While this doesn’t completely eliminate the chance of a row-locking situation to occur, it significantly reduces the risk of lost data.
The experiment: localforage versus Dexie
To figure out which library was the best choice, I performed an experiment with fake data to compare and contrast the algorithm efficiency for the same methods when using two different IndexedDB storage libraries: localforage and Dexie.
Note: IndexedDB data can be viewed in the Storage tab in DevTools. Above is what the database looked like for the library tests.
The code for the experiments can be found here (for localforage) and here (for Dexie).
localforage versus Dexie at a glance
Localforage has a localStorage-like API that is very simple.
Unlike localforage, Dexie indexes each object key (i.e. it can sort the websites by indices like dateVisited
), and includes basic filtering methods. This means we could conceivably use these methods to progressively load the visualization for large N: Say we had 10,000 website
objects in storage. With our data, Dexie has an index based on time (the dateVisited
key). When the user initially loads Lightbeam, we could incrementally add one day’s worth of data to the graph at a time to improve performance over trying to load all 10,000 sites at once.
localforage versus Dexie: the numbers
Console.time
I implemented the following methods in both libraries using fake data I generated in JavaScript, with N = 10000 websites. I measured times using console.time
:
Method | localForage (ms) | Dexie (ms) | Winner |
---|---|---|---|
clearAllDatabaseFromBefore |
50 | 3 | Dexie |
setAll |
6554 | 2265 | Dexie |
getAll |
2491 | 120 | Dexie |
setSingle |
6 | 3 | Dexie |
setManySinglesBlocking |
14611 | 15640 | localforage |
setManySinglesUnblocking |
579 | 3003 | localforage |
getRandomSet |
8354 | 1149 | Dexie |
getMostRecentSite |
2704 | 14 | Dexie |
getLastThreeSites |
2420 | 5 | Dexie |
getLastThreeDaysVisibleSites |
2732 | 541 | Dexie |
This suggests that Dexie is generally faster.
JSPerf
Concerned that there might be a high degree of variability in these numbers, my mentor, Jonathan Kingston, suggested I perform the same tests using JSPerf, a tool that compares two algorithms by running each one dozens of time to find a statistically significant difference, if any.

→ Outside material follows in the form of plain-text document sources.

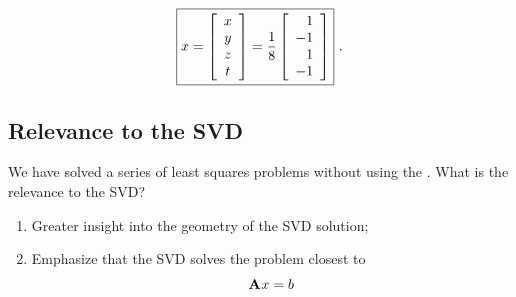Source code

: \begin{equation}
\boxed{
  x = \mat{c}{x\\y\\z\\t}=\frac{1}{8}\mat{r}{1\\-1\\1\\-1}
  }\ .
\end{equation}
 
\subsection{Relevance to the SVD}
We have solved a series of least squares problems without using the \svdl. What is the relevance to the SVD?
\begin{enumerate}
\item Greater insight into the geometry of the SVD solution;
\item Emphasize that the SVD solves the problem closest to
\begin{equation}
  \A{}x = b
\end{equation}
 
\end{enumerate}



\endinput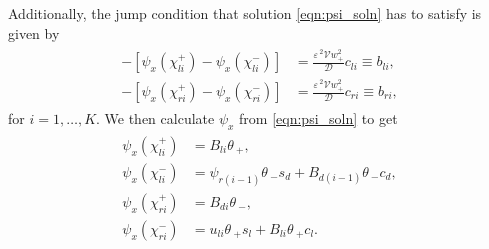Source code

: \documentclass[a4paper,10pt]{article}
\newcommand{\tH}{\ensuremath{\theta\,}}
\newcommand{\Ep}{\ensuremath{\varepsilon\,}}
\newcommand{\DD}{\ensuremath{\mathcal{D}}}
\newcommand{\VV}{\ensuremath{\mathcal{V}}}
\begin{document}
Additionally, the jump condition that solution \eqref{eqn:psi_soln} has to satisfy is given by
% 
\begin{equation}
\label{eqn:jump_cond}
\begin{split}
\begin{aligned}
  -[\psi_x(\chi_{li}^+) - \psi_x(\chi_{li}^-)] &= \frac{\Ep^2\VV w_+^2}{\DD}c_{li} \equiv b_{li},\\
  -[\psi_x(\chi_{ri}^+) - \psi_x(\chi_{ri}^-)] &= \frac{\Ep^2\VV w_+^2}{\DD}c_{ri} \equiv b_{ri},
\end{aligned}
\end{split}
\end{equation}
% 
for $i=1,\ldots,K$. We then calculate $\psi_x$ from \eqref{eqn:psi_soln} to get
% 
\begin{equation}
\label{eqn:psi_eval}
\begin{split}
\begin{aligned}
  \psi_x(\chi_{li}^+) &= B_{li}\tH_+,\\
  \psi_x(\chi_{li}^-) &= \psi_{r(i-1)}\tH_-s_d + B_{d(i-1)}\tH_-c_d,\\
  \psi_x(\chi_{ri}^+) &= B_{di}\tH_-,\\
  \psi_x(\chi_{ri}^-) &= u_{li}\tH_+s_l + B_{li}\tH_+c_l.
\end{aligned}
\end{split}
\end{equation}
% 
\end{document}
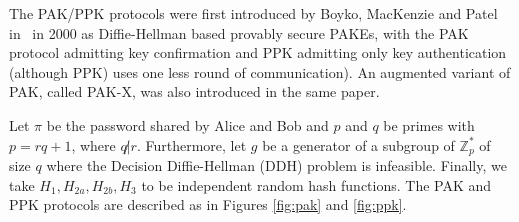 

The PAK/PPK protocols were first introduced by Boyko, MacKenzie and Patel in~\cite{BoMaPa00} in 2000
as Diffie-Hellman based provably secure PAKEs, with the PAK protocol admitting key confirmation
and PPK admitting only key authentication (although PPK) uses one less round of communication). 
An augmented variant of PAK, called PAK-X, was also introduced in the same paper.


Let $\pi$ be the password shared by Alice and Bob and $p$ and $q$ be primes with $p = rq+1$, where $q \not | r$.
Furthermore, let $g$ be a generator of a subgroup of $\mathbb{Z}^\ast_p$ of size $q$ where the Decision
Diffie-Hellman (DDH) problem is infeasible. Finally, we take $H_1, H_{2a}, H_{2b}, H_3$ to be independent random hash 
functions. The PAK and PPK protocols are described as in Figures \ref{fig:pak} and \ref{fig:ppk}. 

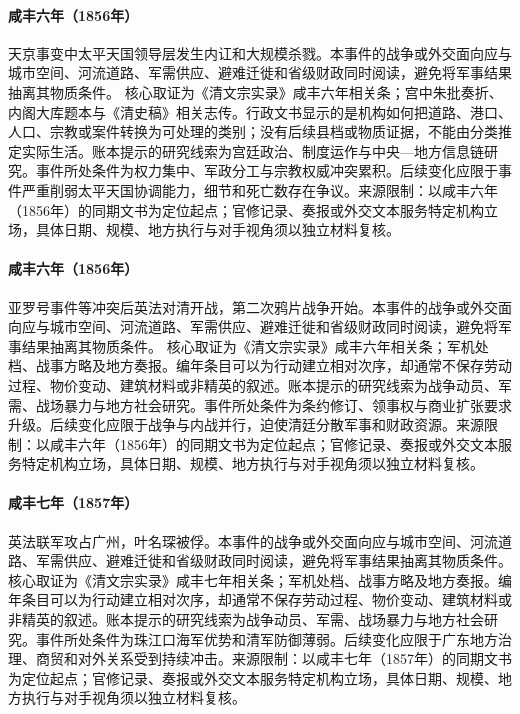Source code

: \hypertarget{civic:EQ-1856-TIANJING-INCIDENT}{}\paragraph{咸丰六年（1856年）}天京事变中太平天国领导层发生内讧和大规模杀戮。本事件的战争或外交面向应与城市空间、河流道路、军需供应、避难迁徙和省级财政同时阅读，避免将军事结果抽离其物质条件。 核心取证为《清文宗实录》咸丰六年相关条；宫中朱批奏折、内阁大库题本与《清史稿》相关志传。行政文书显示的是机构如何把道路、港口、人口、宗教或案件转换为可处理的类别；没有后续县档或物质证据，不能由分类推定实际生活。账本提示的研究线索为宫廷政治、制度运作与中央—地方信息链研究。事件所处条件为权力集中、军政分工与宗教权威冲突累积。后续变化应限于事件严重削弱太平天国协调能力，细节和死亡数存在争议。来源限制：以咸丰六年（1856年）的同期文书为定位起点；官修记录、奏报或外交文本服务特定机构立场，具体日期、规模、地方执行与对手视角须以独立材料复核。
\hypertarget{civic:EQ-1856-SECOND-OPIUM-WAR-BEGIN}{}\paragraph{咸丰六年（1856年）}亚罗号事件等冲突后英法对清开战，第二次鸦片战争开始。本事件的战争或外交面向应与城市空间、河流道路、军需供应、避难迁徙和省级财政同时阅读，避免将军事结果抽离其物质条件。 核心取证为《清文宗实录》咸丰六年相关条；军机处档、战事方略及地方奏报。编年条目可以为行动建立相对次序，却通常不保存劳动过程、物价变动、建筑材料或非精英的叙述。账本提示的研究线索为战争动员、军需、战场暴力与地方社会研究。事件所处条件为条约修订、领事权与商业扩张要求升级。后续变化应限于战争与内战并行，迫使清廷分散军事和财政资源。来源限制：以咸丰六年（1856年）的同期文书为定位起点；官修记录、奏报或外交文本服务特定机构立场，具体日期、规模、地方执行与对手视角须以独立材料复核。
\hypertarget{civic:EQ-1857-GUANGZHOU-FALL}{}\paragraph{咸丰七年（1857年）}英法联军攻占广州，叶名琛被俘。本事件的战争或外交面向应与城市空间、河流道路、军需供应、避难迁徙和省级财政同时阅读，避免将军事结果抽离其物质条件。 核心取证为《清文宗实录》咸丰七年相关条；军机处档、战事方略及地方奏报。编年条目可以为行动建立相对次序，却通常不保存劳动过程、物价变动、建筑材料或非精英的叙述。账本提示的研究线索为战争动员、军需、战场暴力与地方社会研究。事件所处条件为珠江口海军优势和清军防御薄弱。后续变化应限于广东地方治理、商贸和对外关系受到持续冲击。来源限制：以咸丰七年（1857年）的同期文书为定位起点；官修记录、奏报或外交文本服务特定机构立场，具体日期、规模、地方执行与对手视角须以独立材料复核。

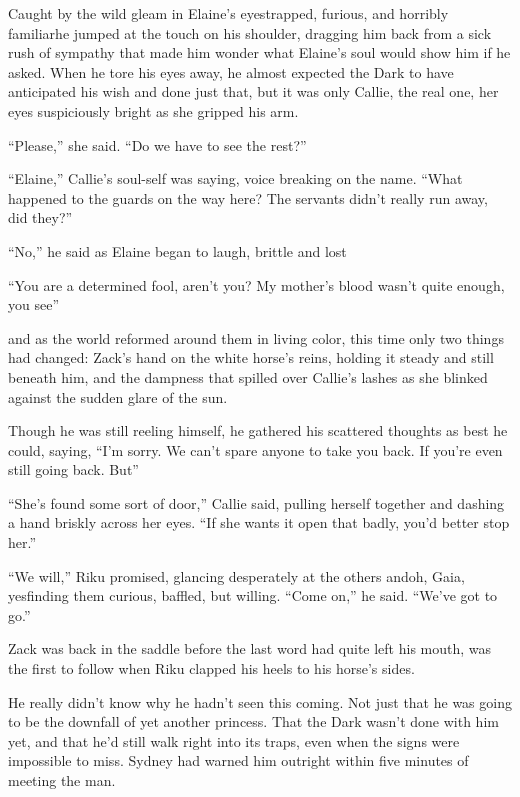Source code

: Caught by the wild gleam in Elaine's eyes\textemdash trapped, furious, and horribly familiar\textemdash he jumped at the touch on his shoulder, dragging him back from a sick rush of sympathy that made him wonder what Elaine's soul would show him if he asked. When he tore his eyes away, he almost expected the Dark to have anticipated his wish and done just that, but it was only Callie, the real one, her eyes suspiciously bright as she gripped his arm. \
\begin{sloppypar}
``Please,'' she said. ``Do we have to see the rest?''

``Elaine,'' Callie's soul-self was saying, voice breaking on the name. ``What happened to the guards on the way here? The servants didn't really run away, did they?''

``No,'' he said as Elaine began to laugh, brittle and lost\textemdash 

``You are a determined fool, aren't you? My mother's blood wasn't quite enough, you see\textemdash ''

\textemdash and as the world reformed around them in living color, this time only two things had changed: Zack's hand on the white horse's reins, holding it steady and still beneath him, and the dampness that spilled over Callie's lashes as she blinked against the sudden glare of the sun.
\end{sloppypar}
Though he was still reeling himself, he gathered his scattered thoughts as best he could, saying, ``I'm sorry. We can't spare anyone to take you back. If you're even still going back. But\textemdash ''

``She's found some sort of door,'' Callie said, pulling herself together and dashing a hand briskly across her eyes. ``If she wants it open that badly, you'd better stop her.''

``We will,'' Riku promised, glancing desperately at the others and\textemdash oh, Gaia, yes\textemdash finding them curious, baffled, but willing. ``Come on,'' he said. ``We've got to go.''

Zack was back in the saddle before the last word had quite left his mouth, was the first to follow when Riku clapped his heels to his horse's sides.

He really didn't know why he hadn't seen this coming. Not just that he was going to be the downfall of yet another princess. That the Dark wasn't done with him yet, and that he'd still walk right into its traps, even when the signs were impossible to miss. Sydney had warned him outright within five minutes of meeting the man.


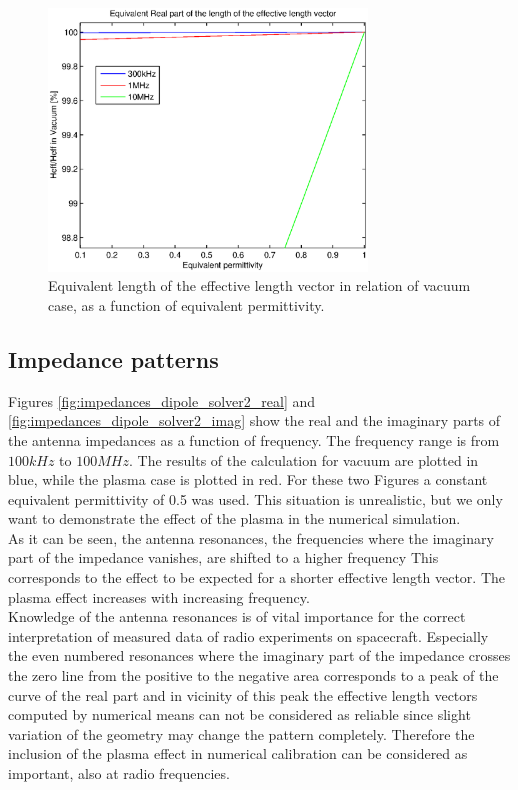 \documentclass[two-coloumn,ras]{agutex}
\begin{document}
\begin{article}
\begin{figure}
  \noindent\includegraphics[width=20pc]{heff_shortening_dipole.eps}
\caption{Equivalent length of the effective length vector in relation of vacuum case, as a function of equivalent permittivity.}
\label{fig:relative_heff_shortening}
\end{figure}

\subsection{Impedance patterns}
Figures \ref{fig:impedances_dipole_solver2_real} and \ref{fig:impedances_dipole_solver2_imag} show the real and the imaginary parts of the antenna impedances as a function of frequency. The frequency range is from $100kHz$ to $100MHz$. The results of the calculation for vacuum are plotted in blue, while the plasma case is plotted in red. For these two Figures a constant equivalent permittivity of 0.5 was used. This situation is unrealistic, but we only want to demonstrate the effect of the plasma in the numerical simulation.\\

As it can be seen, the antenna resonances, the frequencies where the imaginary part of the impedance vanishes, are shifted to a higher frequency This corresponds to the effect to be expected for a shorter effective length vector. The plasma effect increases with increasing frequency.\\

Knowledge of the antenna resonances is of vital importance for the correct interpretation of measured data of radio experiments on spacecraft. Especially the even numbered resonances where the imaginary part of the impedance crosses the zero line from the positive to the negative area corresponds to a peak of the curve of the real part and in vicinity of this peak the effective length vectors computed by numerical means can not be considered as reliable since slight variation of the geometry may change the pattern completely. Therefore the inclusion of the plasma effect in numerical calibration can be considered as important, also at radio frequencies.\\



\end{article}
\end{document}
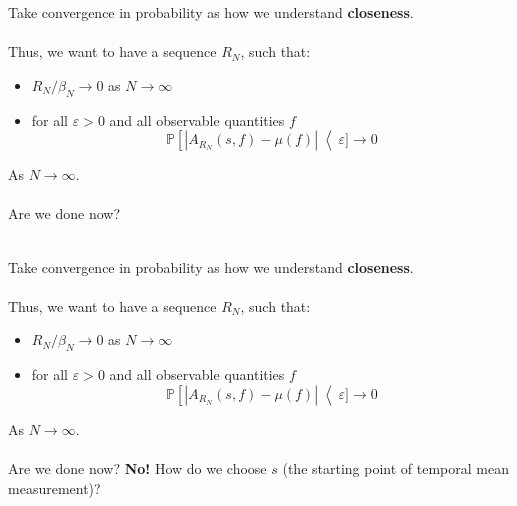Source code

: \documentclass{beamer}
\begin{document}
\begin{frame}
    Take convergence in probability as how we understand \textbf{closeness}. \\~\\
    Thus, we want to have a sequence $R_N$, such that:
    \begin{itemize}
        \item $R_N / \beta_N \rightarrow 0$ as $N \rightarrow \infty$
        \item for all $\varepsilon > 0$ and all observable quantities $f$
        \[
            \mathbb{P}\left[ |A_{R_N}(s, f) - \mu(f)|\right < \varepsilon] \rightarrow 0
        \]
    \end{itemize}

    As $N \rightarrow \infty$. \\~\\
    Are we done now?
    \textcolor{white}{\textbf{No!} How do we choose $s$ (the starting point of temporal mean measurement)?}
\end{frame}

\begin{frame}
    Take convergence in probability as how we understand \textbf{closeness}. \\~\\
    Thus, we want to have a sequence $R_N$, such that:
    \begin{itemize}
        \item $R_N / \beta_N \rightarrow 0$ as $N \rightarrow \infty$
        \item for all $\varepsilon > 0$ and all observable quantities $f$
        \[
            \mathbb{P}\left[ |A_{R_N}(s, f) - \mu(f)|\right < \varepsilon] \rightarrow 0
        \]
    \end{itemize}

    As $N \rightarrow \infty$. \\~\\
    Are we done now?
    \textbf{No!} How do we choose $s$ (the starting point of temporal mean measurement)?
\end{frame}
\end{document}
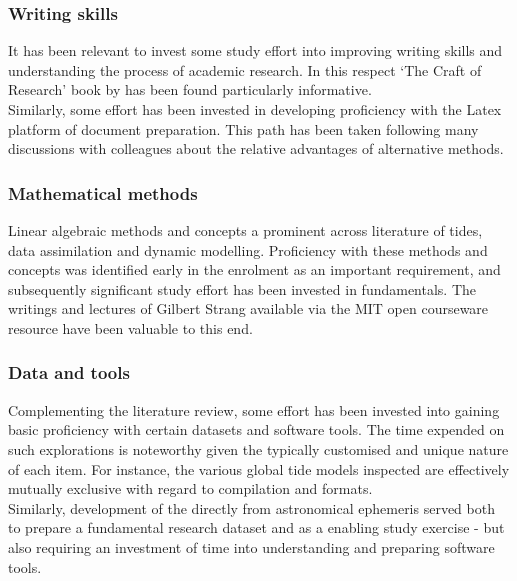 \subsubsection{Writing skills}
It has been relevant to invest some study effort into improving writing skills and understanding the process of academic research.  In this respect `The Craft of Research' book by \citep{Booth:2009vy} has been found particularly informative. \\


Similarly, some effort has been invested in developing proficiency with the Latex platform of document preparation.  This path has been taken following many discussions with colleagues about the relative advantages of alternative methods.


\subsubsection{Mathematical methods}
Linear algebraic methods and concepts a prominent across literature of tides, data assimilation and dynamic modelling.   Proficiency with these methods and concepts was identified early in the enrolment as an important requirement, and subsequently significant study effort has been invested in fundamentals.  The writings and lectures of Gilbert Strang available via the MIT open courseware resource have been valuable to this end. \citep{Strang:2010tk}


\subsubsection{Data and tools}
Complementing the literature review, some effort has been invested into gaining basic proficiency with certain datasets and software tools.  The time expended on such explorations is noteworthy given the typically customised and unique nature of each item. For instance, the various global tide models inspected are effectively mutually exclusive with regard to compilation and formats.\\
Similarly, development of the \ATGP{} directly from astronomical ephemeris served both to prepare a fundamental research dataset and as a enabling study exercise - but also requiring an investment of time into understanding and preparing software tools.





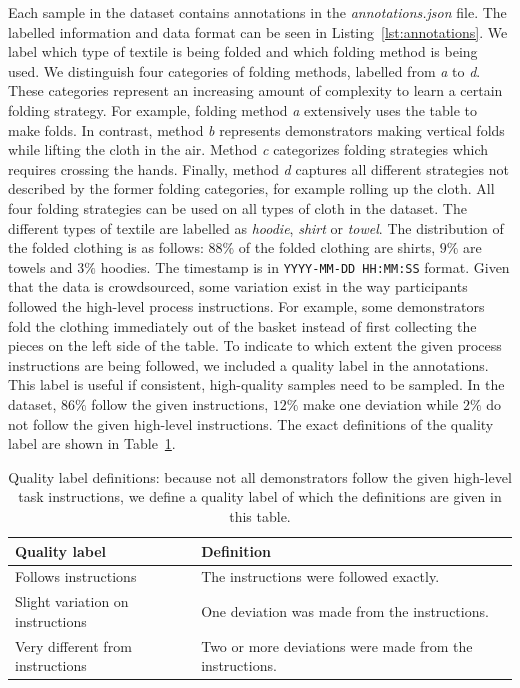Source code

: \documentclass[\home/main.tex]{subfiles}
\begin{document}
Each sample in the dataset contains annotations in the \textit{annotations.json} file. The labelled information and data format can be seen in Listing~\ref{lst:annotations}. We label which type of textile is being folded and which folding method is being used. We distinguish four categories of folding methods, labelled from \textit{a} to \textit{d}. These categories represent an increasing amount of complexity to learn a certain folding strategy. For example, folding method \textit{a} extensively uses the table to make folds. In contrast, method \textit{b} represents demonstrators making vertical folds while lifting the cloth in the air. Method \textit{c} categorizes folding strategies which requires crossing the hands. Finally, method \textit{d} captures all different strategies not described by the former folding categories, for example rolling up the cloth. All four folding strategies can be used on all types of cloth in the dataset. The different types of textile are labelled as \textit{hoodie}, \textit{shirt} or \textit{towel}. The distribution of the folded clothing is as follows: $88\%$ of the folded clothing are shirts, $9\%$ are towels and $3\%$ hoodies. The timestamp is in \texttt{YYYY-MM-DD HH:MM:SS} format. Given that the data is crowdsourced, some variation exist in the way participants followed the high-level process instructions. For example, some demonstrators fold the clothing immediately out of the basket instead of first collecting the pieces on the left side of the table. To indicate to which extent the given process instructions are being followed, we included a quality label in the annotations. This label is useful if consistent, high-quality samples need to be sampled. In the dataset, $86\%$ follow the given instructions, $12\%$ make one deviation while $2\%$ do not follow the given high-level instructions. The exact definitions of the quality label are shown in Table~\ref{table:quality_def}.

\begin{table}
    \centering
    \begin{tabular}{@{} p{} p{} @{}}
        \toprule
        Quality label                    & Definition                                              \\
        \midrule
        Follows instructions             & The instructions were followed exactly.                 \\
        Slight variation on instructions & One deviation was made from the instructions.           \\
        Very different from instructions & Two or more deviations were made from the instructions. \\
        \bottomrule
    \end{tabular}
    \caption[Quality label definitions.]{Quality label definitions: because not all demonstrators follow the given high-level task instructions, we define a quality label of which the definitions are given in this table.}
    \label{table:quality_def}
\end{table}
\end{document}
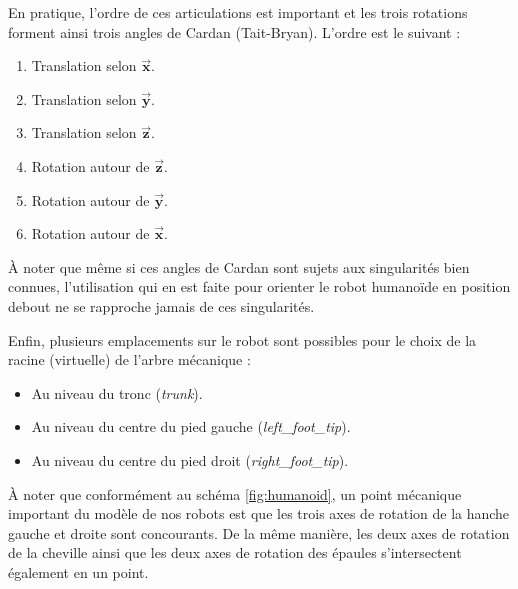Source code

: En pratique, l'ordre de ces articulations est important et
les trois rotations forment ainsi trois angles de Cardan (Tait-Bryan).
L'ordre est le suivant :
\begin{enumerate}
    \item Translation selon $\vec{\bm{x}}$.
    \item Translation selon $\vec{\bm{y}}$.
    \item Translation selon $\vec{\bm{z}}$.
    \item Rotation autour de $\vec{\bm{z}}$.
    \item Rotation autour de $\vec{\bm{y}}$.
    \item Rotation autour de $\vec{\bm{x}}$.
\end{enumerate}
À noter que même si ces angles de Cardan sont sujets aux singularités
bien connues, l'utilisation qui en est faite pour orienter le robot humanoïde
en position debout ne se rapproche jamais de ces singularités.

Enfin, plusieurs emplacements sur le robot sont possibles 
pour le choix de la racine (virtuelle) de l'arbre mécanique :
\begin{itemize}
    \item Au niveau du tronc (\textit{trunk}).
    \item Au niveau du centre du pied gauche (\textit{left\_foot\_tip}).
    \item Au niveau du centre du pied droit (\textit{right\_foot\_tip}).
\end{itemize}

À noter que conformément au schéma \ref{fig:humanoid}, 
un point mécanique important du modèle de nos robots
est que les trois axes de rotation de la hanche gauche 
et droite sont concourants. 
De la même manière, les deux axes de rotation
de la cheville ainsi que les deux axes de rotation des épaules 
s'intersectent également en un point.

Above is one test result in JSPerf for the getLastThreeDaysVisibleSites
method. Whew, that’s a mouthful.
JSPerf test results with N = 100* websites:
Method | localForage (Ops/s) | Dexie (Ops/s) | Winner |
---|---|---|---|
clearAllDatabaseFromBefore |
3842 | 2600 | localforage (36% faster) |
setAll |
3866 | 4270 | Dexie (9% faster) |
getAll |
3502 | 3917 | Dexie (10% faster) |
setSingle |
16667 | 23242 | Dexie (22% faster) |
setManySinglesBlocking ** |
no data | no data | Unknown |
setManySinglesUnblocking |
116 | 183 | Dexie (61% faster) |
getRandomSet |
3481 | 3850 | Dexie (11% faster) |
getMostRecentSite |
3892 | 3836 | No difference |
getLastThreeSites |
4014 | 3991 | No difference |
getLastThreeDaysVisibleSites |
3473 | 3914 | Dexie (21% faster) |
*: Browser would crash on N = 10,000 websites for getAll
and setAll
. Writing and reading 10,000 entries from a database a hundred times is not the intended use case of this tool or Lightbeam.
**: Browser would still crash for N = 100 for setManySinglesBlocking
. We don’t want to block anyway as row locking for Lightbeam is not a critical need when each website object is a key in our database.
So which is better?
When using the same data structure and exact same data, Dexie methods largely perform better than localforage.
This is likely because unlike localforage, Dexie indexes the keys for each row in a table (each row is a website
object in our case) and queries can be made efficiently based on these (e.g. we can easily sort by dateVisited
or isVisible
indices). Since localforage does not index, we essentially have to iterate through all N website keys and perform a check.
While localforage is a well-formed solution for other use cases (i.e. a simple key-value API that’s good for storing application state), it suffers from the same problem as localStorage, in that it is not easy to store different types of data.